AIM OF THE EXERCISE:
Exactly transcribe the line that holds "자주 산책을 시켜 주는" and every remaining line of the records, up to and including the final one, with nothing else.

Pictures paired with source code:
::::::::

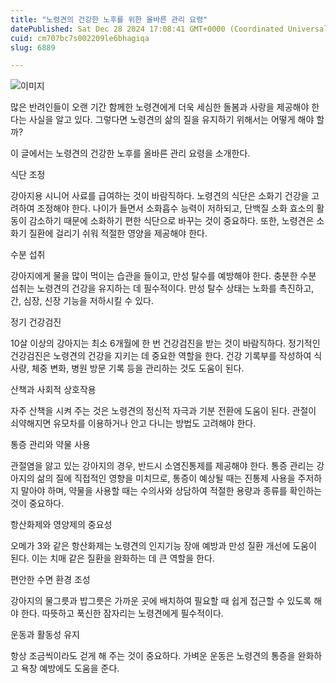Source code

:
 ```yaml
---
title: "노령견의 건강한 노후를 위한 올바른 관리 요령"
datePublished: Sat Dec 28 2024 17:08:41 GMT+0000 (Coordinated Universal Time)
cuid: cm707bc7s002209le6bhagiqa
slug: 6889

---
```



![이미지](https://cdn.hashnode.com/res/hashnode/image/upload/v1739261371142/514c3dec-75c3-4426-8711-4125404f73ba.jpeg)

많은 반려인들이 오랜 기간 함께한 노령견에게 더욱 세심한 돌봄과 사랑을 제공해야 한다는 사실을 알고 있다. 그렇다면 노령견의 삶의 질을 유지하기 위해서는 어떻게 해야 할까?

이 글에서는 노령견의 건강한 노후를 올바른 관리 요령을 소개한다.

식단 조정

강아지용 시니어 사료를 급여하는 것이 바람직하다. 노령견의 식단은 소화기 건강을 고려하여 조정해야 한다. 나이가 들면서 소화흡수 능력이 저하되고, 단백질 소화 효소의 활동이 감소하기 때문에 소화하기 편한 식단으로 바꾸는 것이 중요하다. 또한, 노령견은 소화기 질환에 걸리기 쉬워 적절한 영양을 제공해야 한다.

수분 섭취

강아지에게 물을 많이 먹이는 습관을 들이고, 만성 탈수를 예방해야 한다. 충분한 수분 섭취는 노령견의 건강을 유지하는 데 필수적이다. 만성 탈수 상태는 노화를 촉진하고, 간, 심장, 신장 기능을 저하시킬 수 있다.

정기 건강검진

10살 이상의 강아지는 최소 6개월에 한 번 건강검진을 받는 것이 바람직하다. 정기적인 건강검진은 노령견의 건강을 지키는 데 중요한 역할을 한다. 건강 기록부를 작성하여 식사량, 체중 변화, 병원 방문 기록 등을 관리하는 것도 도움이 된다.

산책과 사회적 상호작용

자주 산책을 시켜 주는 것은 노령견의 정신적 자극과 기분 전환에 도움이 된다. 관절이 쇠약해지면 유모차를 이용하거나 안고 다니는 방법도 고려해야 한다.

통증 관리와 약물 사용

관절염을 앓고 있는 강아지의 경우, 반드시 소염진통제를 제공해야 한다. 통증 관리는 강아지의 삶의 질에 직접적인 영향을 미치므로, 통증이 예상될 때는 진통제 사용을 주저하지 말아야 하며, 약물을 사용할 때는 수의사와 상담하여 적절한 용량과 종류를 확인하는 것이 중요하다.

항산화제와 영양제의 중요성

오메가 3와 같은 항산화제는 노령견의 인지기능 장애 예방과 만성 질환 개선에 도움이 된다. 이는 치매 같은 질환을 완화하는 데 큰 역할을 한다.

편안한 수면 환경 조성

강아지의 물그릇과 밥그릇은 가까운 곳에 배치하여 필요할 때 쉽게 접근할 수 있도록 해야 한다. 따뜻하고 푹신한 잠자리는 노령견에게 필수적이다.

운동과 활동성 유지

항상 조금씩이라도 걷게 해 주는 것이 중요하다. 가벼운 운동은 노령견의 통증을 완화하고 욕창 예방에도 도움을 준다.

::::::::

ANSWER AREA:
자주 산책을 시켜 주는 것은 노령견의 정신적 자극과 기분 전환에 도움이 된다. 관절이 쇠약해지면 유모차를 이용하거나 안고 다니는 방법도 고려해야 한다.

통증 관리와 약물 사용

관절염을 앓고 있는 강아지의 경우, 반드시 소염진통제를 제공해야 한다. 통증 관리는 강아지의 삶의 질에 직접적인 영향을 미치므로, 통증이 예상될 때는 진통제 사용을 주저하지 말아야 하며, 약물을 사용할 때는 수의사와 상담하여 적절한 용량과 종류를 확인하는 것이 중요하다.

항산화제와 영양제의 중요성

오메가 3와 같은 항산화제는 노령견의 인지기능 장애 예방과 만성 질환 개선에 도움이 된다. 이는 치매 같은 질환을 완화하는 데 큰 역할을 한다.

편안한 수면 환경 조성

강아지의 물그릇과 밥그릇은 가까운 곳에 배치하여 필요할 때 쉽게 접근할 수 있도록 해야 한다. 따뜻하고 푹신한 잠자리는 노령견에게 필수적이다.

운동과 활동성 유지

항상 조금씩이라도 걷게 해 주는 것이 중요하다. 가벼운 운동은 노령견의 통증을 완화하고 욕창 예방에도 도움을 준다.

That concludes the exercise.